WHAT YOU HAVE TO DO: Retype all of the entries precisely.

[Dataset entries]
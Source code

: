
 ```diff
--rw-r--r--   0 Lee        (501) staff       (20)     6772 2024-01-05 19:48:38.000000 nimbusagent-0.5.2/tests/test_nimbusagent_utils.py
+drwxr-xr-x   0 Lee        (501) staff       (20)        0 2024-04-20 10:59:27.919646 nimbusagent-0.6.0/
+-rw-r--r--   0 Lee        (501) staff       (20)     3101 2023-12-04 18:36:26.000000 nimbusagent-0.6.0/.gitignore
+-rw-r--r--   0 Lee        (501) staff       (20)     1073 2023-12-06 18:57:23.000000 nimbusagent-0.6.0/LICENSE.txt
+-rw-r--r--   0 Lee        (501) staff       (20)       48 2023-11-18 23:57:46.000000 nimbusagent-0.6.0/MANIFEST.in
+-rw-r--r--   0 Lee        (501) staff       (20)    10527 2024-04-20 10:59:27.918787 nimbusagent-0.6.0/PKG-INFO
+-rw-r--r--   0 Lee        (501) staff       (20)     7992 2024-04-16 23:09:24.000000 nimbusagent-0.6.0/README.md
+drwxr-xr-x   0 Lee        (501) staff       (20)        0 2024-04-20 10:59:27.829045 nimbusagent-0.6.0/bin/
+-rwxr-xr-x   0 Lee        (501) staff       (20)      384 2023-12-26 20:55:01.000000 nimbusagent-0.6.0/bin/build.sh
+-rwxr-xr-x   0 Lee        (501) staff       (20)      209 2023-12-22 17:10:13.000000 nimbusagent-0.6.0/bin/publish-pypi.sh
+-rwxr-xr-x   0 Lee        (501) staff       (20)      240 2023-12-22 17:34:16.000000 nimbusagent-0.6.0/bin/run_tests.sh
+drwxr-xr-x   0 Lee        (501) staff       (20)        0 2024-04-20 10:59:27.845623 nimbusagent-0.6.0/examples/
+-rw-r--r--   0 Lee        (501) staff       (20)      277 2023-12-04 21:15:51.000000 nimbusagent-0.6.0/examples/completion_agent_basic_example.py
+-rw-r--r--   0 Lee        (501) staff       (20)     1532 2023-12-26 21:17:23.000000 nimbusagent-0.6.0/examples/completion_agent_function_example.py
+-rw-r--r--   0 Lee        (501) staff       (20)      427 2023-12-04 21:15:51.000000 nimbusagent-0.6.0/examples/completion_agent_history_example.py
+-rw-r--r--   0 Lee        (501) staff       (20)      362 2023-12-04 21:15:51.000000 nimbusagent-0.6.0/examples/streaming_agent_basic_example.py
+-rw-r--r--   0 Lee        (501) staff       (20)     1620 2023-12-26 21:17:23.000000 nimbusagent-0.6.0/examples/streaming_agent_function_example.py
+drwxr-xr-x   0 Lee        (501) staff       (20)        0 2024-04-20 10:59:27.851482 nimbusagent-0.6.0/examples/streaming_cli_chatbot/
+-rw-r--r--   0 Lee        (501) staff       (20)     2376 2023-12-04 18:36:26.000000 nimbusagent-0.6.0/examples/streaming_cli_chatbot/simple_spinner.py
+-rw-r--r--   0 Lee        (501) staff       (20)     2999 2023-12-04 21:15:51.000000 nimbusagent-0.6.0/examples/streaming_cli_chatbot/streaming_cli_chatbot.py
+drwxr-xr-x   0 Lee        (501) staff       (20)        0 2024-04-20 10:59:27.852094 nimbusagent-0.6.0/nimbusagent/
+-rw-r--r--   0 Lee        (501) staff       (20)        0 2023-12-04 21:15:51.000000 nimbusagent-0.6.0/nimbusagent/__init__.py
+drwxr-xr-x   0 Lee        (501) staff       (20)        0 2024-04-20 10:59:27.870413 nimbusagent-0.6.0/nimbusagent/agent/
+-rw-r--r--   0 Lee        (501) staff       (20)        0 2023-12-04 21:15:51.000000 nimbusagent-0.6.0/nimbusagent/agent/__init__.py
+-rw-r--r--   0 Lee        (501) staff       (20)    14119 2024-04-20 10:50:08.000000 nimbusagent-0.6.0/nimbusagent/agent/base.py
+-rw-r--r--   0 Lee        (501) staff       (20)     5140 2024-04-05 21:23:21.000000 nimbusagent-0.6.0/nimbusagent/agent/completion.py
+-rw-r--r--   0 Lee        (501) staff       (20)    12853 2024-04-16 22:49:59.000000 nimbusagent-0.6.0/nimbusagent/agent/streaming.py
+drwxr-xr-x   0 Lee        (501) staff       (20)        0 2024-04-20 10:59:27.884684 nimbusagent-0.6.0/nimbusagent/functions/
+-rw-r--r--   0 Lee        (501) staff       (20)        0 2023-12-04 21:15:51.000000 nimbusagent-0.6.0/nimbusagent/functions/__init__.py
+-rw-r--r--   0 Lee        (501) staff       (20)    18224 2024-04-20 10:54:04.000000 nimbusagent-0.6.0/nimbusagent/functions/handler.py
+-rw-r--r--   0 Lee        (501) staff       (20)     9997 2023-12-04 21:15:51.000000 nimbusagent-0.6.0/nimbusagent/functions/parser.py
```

TASK SOLUTION:
Source code

:
 ```diff
--rw-r--r--   0 Lee        (501) staff       (20)     6772 2024-01-05 19:48:38.000000 nimbusagent-0.5.2/tests/test_nimbusagent_utils.py
+drwxr-xr-x   0 Lee        (501) staff       (20)        0 2024-04-20 10:59:27.919646 nimbusagent-0.6.0/
+-rw-r--r--   0 Lee        (501) staff       (20)     3101 2023-12-04 18:36:26.000000 nimbusagent-0.6.0/.gitignore
+-rw-r--r--   0 Lee        (501) staff       (20)     1073 2023-12-06 18:57:23.000000 nimbusagent-0.6.0/LICENSE.txt
+-rw-r--r--   0 Lee        (501) staff       (20)       48 2023-11-18 23:57:46.000000 nimbusagent-0.6.0/MANIFEST.in
+-rw-r--r--   0 Lee        (501) staff       (20)    10527 2024-04-20 10:59:27.918787 nimbusagent-0.6.0/PKG-INFO
+-rw-r--r--   0 Lee        (501) staff       (20)     7992 2024-04-16 23:09:24.000000 nimbusagent-0.6.0/README.md
+drwxr-xr-x   0 Lee        (501) staff       (20)        0 2024-04-20 10:59:27.829045 nimbusagent-0.6.0/bin/
+-rwxr-xr-x   0 Lee        (501) staff       (20)      384 2023-12-26 20:55:01.000000 nimbusagent-0.6.0/bin/build.sh
+-rwxr-xr-x   0 Lee        (501) staff       (20)      209 2023-12-22 17:10:13.000000 nimbusagent-0.6.0/bin/publish-pypi.sh
+-rwxr-xr-x   0 Lee        (501) staff       (20)      240 2023-12-22 17:34:16.000000 nimbusagent-0.6.0/bin/run_tests.sh
+drwxr-xr-x   0 Lee        (501) staff       (20)        0 2024-04-20 10:59:27.845623 nimbusagent-0.6.0/examples/
+-rw-r--r--   0 Lee        (501) staff       (20)      277 2023-12-04 21:15:51.000000 nimbusagent-0.6.0/examples/completion_agent_basic_example.py
+-rw-r--r--   0 Lee        (501) staff       (20)     1532 2023-12-26 21:17:23.000000 nimbusagent-0.6.0/examples/completion_agent_function_example.py
+-rw-r--r--   0 Lee        (501) staff       (20)      427 2023-12-04 21:15:51.000000 nimbusagent-0.6.0/examples/completion_agent_history_example.py
+-rw-r--r--   0 Lee        (501) staff       (20)      362 2023-12-04 21:15:51.000000 nimbusagent-0.6.0/examples/streaming_agent_basic_example.py
+-rw-r--r--   0 Lee        (501) staff       (20)     1620 2023-12-26 21:17:23.000000 nimbusagent-0.6.0/examples/streaming_agent_function_example.py
+drwxr-xr-x   0 Lee        (501) staff       (20)        0 2024-04-20 10:59:27.851482 nimbusagent-0.6.0/examples/streaming_cli_chatbot/
+-rw-r--r--   0 Lee        (501) staff       (20)     2376 2023-12-04 18:36:26.000000 nimbusagent-0.6.0/examples/streaming_cli_chatbot/simple_spinner.py
+-rw-r--r--   0 Lee        (501) staff       (20)     2999 2023-12-04 21:15:51.000000 nimbusagent-0.6.0/examples/streaming_cli_chatbot/streaming_cli_chatbot.py
+drwxr-xr-x   0 Lee        (501) staff       (20)        0 2024-04-20 10:59:27.852094 nimbusagent-0.6.0/nimbusagent/
+-rw-r--r--   0 Lee        (501) staff       (20)        0 2023-12-04 21:15:51.000000 nimbusagent-0.6.0/nimbusagent/__init__.py
+drwxr-xr-x   0 Lee        (501) staff       (20)        0 2024-04-20 10:59:27.870413 nimbusagent-0.6.0/nimbusagent/agent/
+-rw-r--r--   0 Lee        (501) staff       (20)        0 2023-12-04 21:15:51.000000 nimbusagent-0.6.0/nimbusagent/agent/__init__.py
+-rw-r--r--   0 Lee        (501) staff       (20)    14119 2024-04-20 10:50:08.000000 nimbusagent-0.6.0/nimbusagent/agent/base.py
+-rw-r--r--   0 Lee        (501) staff       (20)     5140 2024-04-05 21:23:21.000000 nimbusagent-0.6.0/nimbusagent/agent/completion.py
+-rw-r--r--   0 Lee        (501) staff       (20)    12853 2024-04-16 22:49:59.000000 nimbusagent-0.6.0/nimbusagent/agent/streaming.py
+drwxr-xr-x   0 Lee        (501) staff       (20)        0 2024-04-20 10:59:27.884684 nimbusagent-0.6.0/nimbusagent/functions/
+-rw-r--r--   0 Lee        (501) staff       (20)        0 2023-12-04 21:15:51.000000 nimbusagent-0.6.0/nimbusagent/functions/__init__.py
+-rw-r--r--   0 Lee        (501) staff       (20)    18224 2024-04-20 10:54:04.000000 nimbusagent-0.6.0/nimbusagent/functions/handler.py
+-rw-r--r--   0 Lee        (501) staff       (20)     9997 2023-12-04 21:15:51.000000 nimbusagent-0.6.0/nimbusagent/functions/parser.py
```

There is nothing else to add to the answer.